The answer must be a single number: the count of lines in the records below that contain the word "name".

§ **Dataset entries**
*** Block opens ***

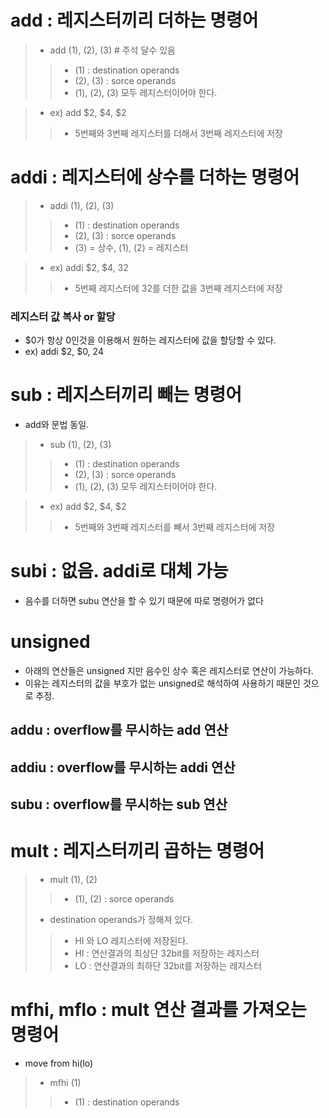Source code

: # add : 레지스터끼리 더하는 명령어
> - add (1), (2), (3) # 주석 달수 있음
>> - (1) : destination operands
>> - (2), (3) : sorce operands
>> - (1), (2), (3) 모두 레지스터이어야 한다.

> - ex) add $2, $4, $2
>> - 5번째와 3번째 레지스터를 더해서 3번째 레지스터에 저장

# addi : 레지스터에 상수를 더하는 명령어
> - addi (1), (2), (3) 
>> - (1) : destination operands
>> - (2), (3) : sorce operands
>> - (3) = 상수, (1), (2) = 레지스터

> - ex) addi $2, $4, 32
>> - 5번째 레지스터에 32를 더한 값을 3번째 레지스터에 저장

### 레지스터 값 복사 or 할당
- $0가 항상 0인것을 이용해서 원하는 레지스터에 값을 할당할 수 있다.
- ex) addi $2, $0, 24

# sub : 레지스터끼리 빼는 명령어
- add와 문법 동일.
> - sub (1), (2), (3)
>> - (1) : destination operands
>> - (2), (3) : sorce operands
>> - (1), (2), (3) 모두 레지스터이어야 한다.

> - ex) add $2, $4, $2
>> - 5번째와 3번째 레지스터를 빼서 3번째 레지스터에 저장

# subi : 없음. addi로 대체 가능
- 음수를 더하면 subu 연산을 할 수 있기 때문에 따로 명령어가 없다

# unsigned
- 아래의 연산들은 unsigned 지만 음수인 상수 혹은 레지스터로 연산이 가능하다.
- 이유는 레지스터의 값을 부호가 없는 unsigned로 해석하여 사용하기 때문인 것으로 추정.
## addu : overflow를 무시하는 add 연산
## addiu : overflow를 무시하는 addi 연산
## subu : overflow를 무시하는 sub 연산

# mult : 레지스터끼리 곱하는 명령어
> - mult (1), (2)
>> - (1), (2) : sorce operands
> - destination operands가 정해져 있다.
>> - HI 와 LO 레지스터에 저장된다.
>> - HI : 연산결과의 최상단 32bit를 저장하는 레지스터
>> - LO : 연산결과의 최하단 32bit를 저장하는 레지스터

# mfhi, mflo : mult 연산 결과를 가져오는 명령어
- move from hi(lo)
> - mfhi (1)
>> - (1) : destination operands
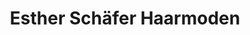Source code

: ---
title: "Esther Schäfer Haarmoden"
url: /bruchkoebel/esther-schaefer-haarmoden/
shop: Friseur
---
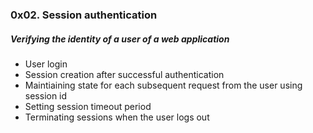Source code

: ### 0x02. Session authentication
##### Verifying the identity of a user of a web application
- User login
- Session creation after successful authentication
- Maintiaining state for each subsequent request from the user using session id
- Setting session timeout period
- Terminating sessions when the user logs out

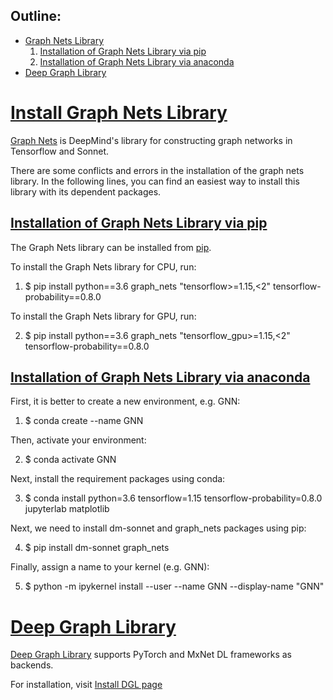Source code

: ## **Outline:**
- [Graph Nets Library](#graphnets)
  1. [Installation of Graph Nets Library via pip](#graphnets_pip)
  2. [Installation of Graph Nets Library via anaconda](#graphnets_conda)
- [Deep Graph Library](#dgl)

# <a href='graphnets'>Install Graph Nets Library</a>

[Graph Nets](https://github.com/deepmind/graph_nets) is DeepMind's library for constructing graph networks in Tensorflow and Sonnet. 

There are some conflicts and errors in the installation of the graph nets library. In the following lines, you can find an easiest way to install this library with its dependent packages. 

## <a href='graphnets_pip'>Installation of Graph Nets Library via pip</a>    
The Graph Nets library can be installed from [pip](https://github.com/deepmind/graph_nets/#Installation).  

To install the Graph Nets library for CPU, run:  

1. $ pip install python==3.6 graph_nets "tensorflow>=1.15,<2" tensorflow-probability==0.8.0  

To install the Graph Nets library for GPU, run:

2. $ pip install python==3.6 graph_nets "tensorflow_gpu>=1.15,<2" tensorflow-probability==0.8.0  

## <a href='graphnets_conda'>Installation of Graph Nets Library via anaconda</a>

First, it is better to create a new environment, e.g. GNN:  

1. $ conda create --name GNN 

Then, activate your environment:  

2. $ conda activate GNN  

Next, install the requirement packages using conda:  

3. $ conda install python=3.6 tensorflow=1.15 tensorflow-probability=0.8.0 jupyterlab matplotlib  

Next, we need to install  dm-sonnet and graph_nets  packages using pip:  

4. $ pip install dm-sonnet graph_nets   

Finally, assign a name to your kernel (e.g. GNN):  

5. $ python -m ipykernel install --user --name GNN --display-name "GNN"    

# <a href='dgl'>Deep Graph Library </a>
[Deep Graph Library](https://www.dgl.ai) supports PyTorch and MxNet DL frameworks as backends.

For installation, visit [Install DGL page](https://docs.dgl.ai/install/index.html)
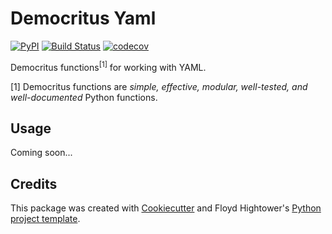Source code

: # Democritus Yaml

[![PyPI](https://img.shields.io/pypi/v/democritus-yaml.svg)](https://pypi.python.org/pypi/democritus-yaml)
[![Build Status](https://travis-ci.com/democritus-project/democritus-yaml.svg?branch=master)](https://travis-ci.com/democritus-project/democritus-yaml)
[![codecov](https://codecov.io/gh/democritus-project/democritus-yaml/branch/master/graph/badge.svg?token=V0WOIXRGMM)](https://codecov.io/gh/democritus-project/democritus-yaml)

Democritus functions<sup>[1]</sup> for working with YAML.

[1] Democritus functions are <i>simple, effective, modular, well-tested, and well-documented</i> Python functions.

## Usage

Coming soon...

## Credits

This package was created with [Cookiecutter](https://github.com/audreyr/cookiecutter) and Floyd Hightower's [Python project template](https://github.com/fhightower-templates/python-project-template).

*** Block closes ***

§ **SOLUTION TO THE PROBLEM**
3